▶ _Records from a dataset_
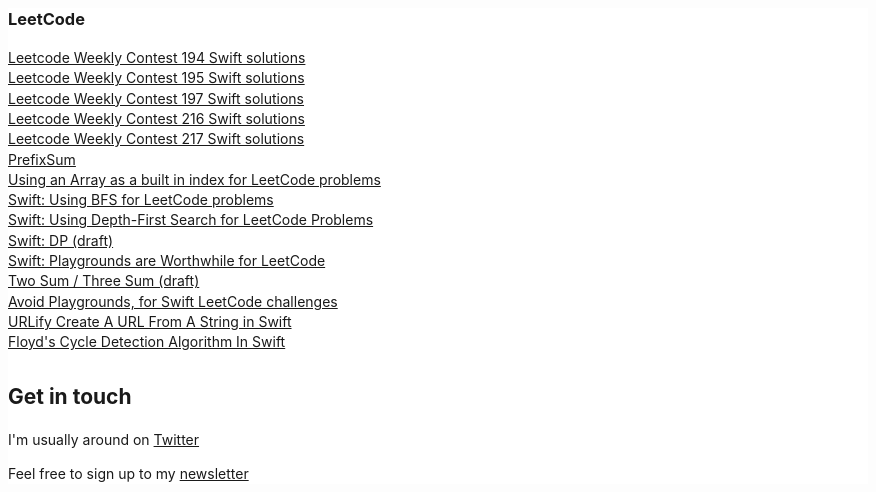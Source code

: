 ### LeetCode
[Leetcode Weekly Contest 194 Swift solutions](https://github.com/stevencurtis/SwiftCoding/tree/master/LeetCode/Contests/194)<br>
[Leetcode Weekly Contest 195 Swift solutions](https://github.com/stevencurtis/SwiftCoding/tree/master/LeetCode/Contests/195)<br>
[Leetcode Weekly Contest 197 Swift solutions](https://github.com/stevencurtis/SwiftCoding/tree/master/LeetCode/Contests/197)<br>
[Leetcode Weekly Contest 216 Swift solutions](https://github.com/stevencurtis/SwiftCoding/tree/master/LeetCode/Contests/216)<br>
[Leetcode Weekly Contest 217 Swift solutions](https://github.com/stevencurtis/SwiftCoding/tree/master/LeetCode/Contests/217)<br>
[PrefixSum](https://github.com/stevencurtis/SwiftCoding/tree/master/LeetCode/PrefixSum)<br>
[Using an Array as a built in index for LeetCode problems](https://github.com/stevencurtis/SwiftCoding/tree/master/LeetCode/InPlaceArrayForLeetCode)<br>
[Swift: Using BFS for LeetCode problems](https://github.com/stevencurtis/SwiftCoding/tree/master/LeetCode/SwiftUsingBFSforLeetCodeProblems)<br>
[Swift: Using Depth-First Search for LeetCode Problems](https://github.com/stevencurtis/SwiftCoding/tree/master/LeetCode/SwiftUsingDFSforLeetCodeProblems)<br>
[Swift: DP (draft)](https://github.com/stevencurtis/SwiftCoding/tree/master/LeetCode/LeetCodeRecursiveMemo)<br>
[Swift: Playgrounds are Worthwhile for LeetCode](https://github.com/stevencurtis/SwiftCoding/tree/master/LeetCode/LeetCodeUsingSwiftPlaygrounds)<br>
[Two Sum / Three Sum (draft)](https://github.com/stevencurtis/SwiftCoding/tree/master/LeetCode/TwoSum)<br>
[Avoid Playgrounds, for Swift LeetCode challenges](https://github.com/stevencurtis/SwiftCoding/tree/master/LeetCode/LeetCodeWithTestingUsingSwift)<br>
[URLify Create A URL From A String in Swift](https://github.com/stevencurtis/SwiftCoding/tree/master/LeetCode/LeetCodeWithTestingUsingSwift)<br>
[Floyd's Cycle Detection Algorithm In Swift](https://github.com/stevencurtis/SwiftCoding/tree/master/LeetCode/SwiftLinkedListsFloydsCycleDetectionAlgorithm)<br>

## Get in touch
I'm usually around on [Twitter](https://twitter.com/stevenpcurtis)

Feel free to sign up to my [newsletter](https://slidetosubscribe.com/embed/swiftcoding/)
...
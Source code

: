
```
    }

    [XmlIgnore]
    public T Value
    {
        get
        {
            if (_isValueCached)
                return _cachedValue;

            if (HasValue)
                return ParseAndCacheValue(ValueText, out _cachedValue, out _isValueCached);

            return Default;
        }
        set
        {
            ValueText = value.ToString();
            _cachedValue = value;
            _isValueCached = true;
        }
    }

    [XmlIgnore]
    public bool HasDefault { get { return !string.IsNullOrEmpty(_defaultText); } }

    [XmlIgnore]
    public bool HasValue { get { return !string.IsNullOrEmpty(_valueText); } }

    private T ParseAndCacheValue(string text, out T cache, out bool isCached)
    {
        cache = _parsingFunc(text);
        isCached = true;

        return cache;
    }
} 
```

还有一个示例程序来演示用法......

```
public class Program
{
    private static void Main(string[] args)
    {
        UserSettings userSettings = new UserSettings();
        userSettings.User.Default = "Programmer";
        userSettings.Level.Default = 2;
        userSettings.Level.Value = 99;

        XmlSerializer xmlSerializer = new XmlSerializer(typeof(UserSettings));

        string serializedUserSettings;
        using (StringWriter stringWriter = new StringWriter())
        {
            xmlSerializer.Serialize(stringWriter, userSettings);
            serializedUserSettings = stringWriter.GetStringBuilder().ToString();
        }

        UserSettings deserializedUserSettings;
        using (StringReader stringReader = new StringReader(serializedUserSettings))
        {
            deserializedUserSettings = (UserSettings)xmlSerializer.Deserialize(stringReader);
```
==
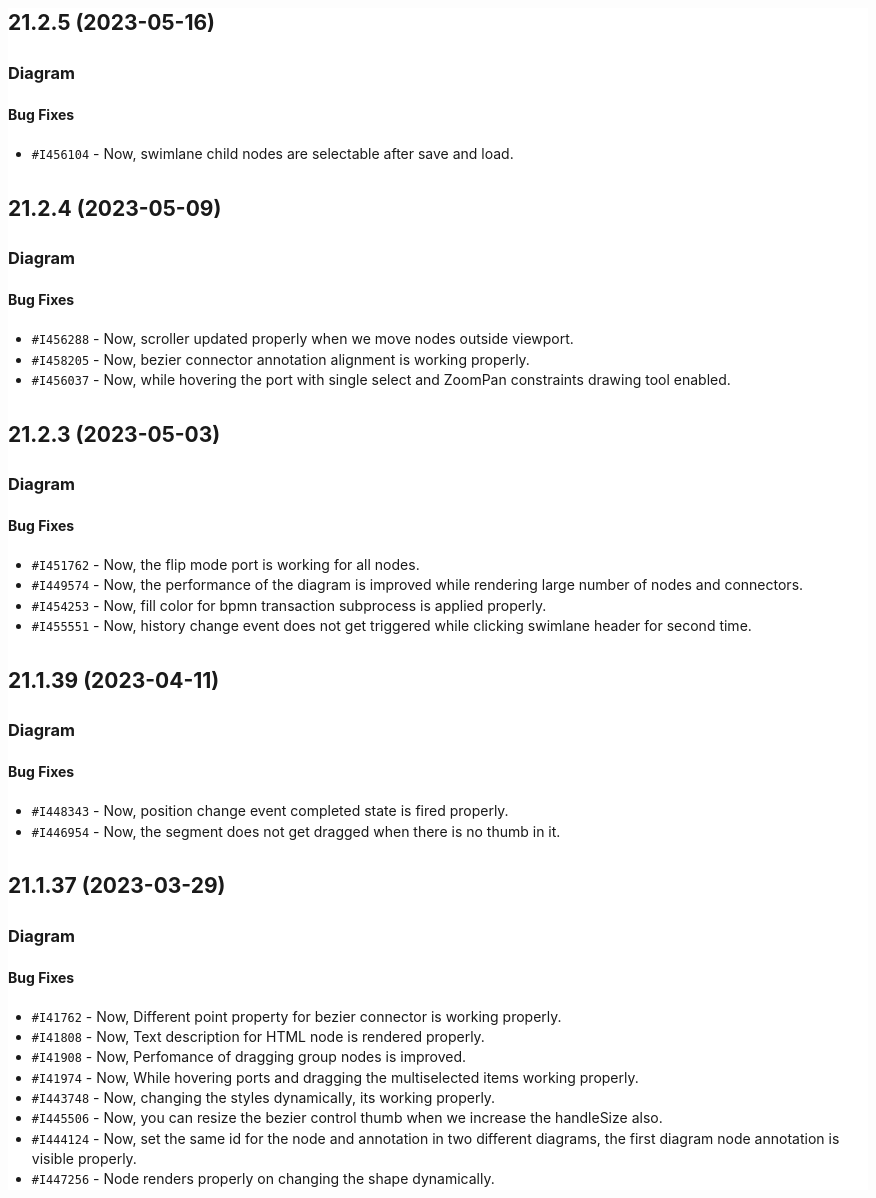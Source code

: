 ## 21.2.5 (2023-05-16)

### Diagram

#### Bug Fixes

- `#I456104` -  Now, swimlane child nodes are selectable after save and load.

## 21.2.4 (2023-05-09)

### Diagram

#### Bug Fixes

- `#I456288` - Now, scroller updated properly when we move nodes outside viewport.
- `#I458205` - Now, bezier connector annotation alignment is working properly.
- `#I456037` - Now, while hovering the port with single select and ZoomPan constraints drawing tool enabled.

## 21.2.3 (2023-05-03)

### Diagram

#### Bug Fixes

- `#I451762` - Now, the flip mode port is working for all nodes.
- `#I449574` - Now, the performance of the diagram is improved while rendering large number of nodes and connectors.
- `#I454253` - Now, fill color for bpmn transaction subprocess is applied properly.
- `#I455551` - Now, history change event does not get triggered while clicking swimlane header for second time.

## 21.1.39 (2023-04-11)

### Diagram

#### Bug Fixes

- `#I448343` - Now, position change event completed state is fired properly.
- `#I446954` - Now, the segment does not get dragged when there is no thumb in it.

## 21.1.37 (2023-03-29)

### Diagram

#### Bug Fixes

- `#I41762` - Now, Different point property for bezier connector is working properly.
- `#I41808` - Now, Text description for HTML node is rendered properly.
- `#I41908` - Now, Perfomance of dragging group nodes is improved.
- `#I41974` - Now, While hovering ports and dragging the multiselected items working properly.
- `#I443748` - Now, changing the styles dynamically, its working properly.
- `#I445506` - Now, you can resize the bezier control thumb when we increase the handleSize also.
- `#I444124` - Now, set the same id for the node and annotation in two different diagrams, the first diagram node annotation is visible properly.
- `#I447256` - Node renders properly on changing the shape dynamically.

▶ _ACTIVITY_
Tallying every line that holds the string "thumb", report the total for the records and nothing else.

▶ _EXPECTED ANSWER_
2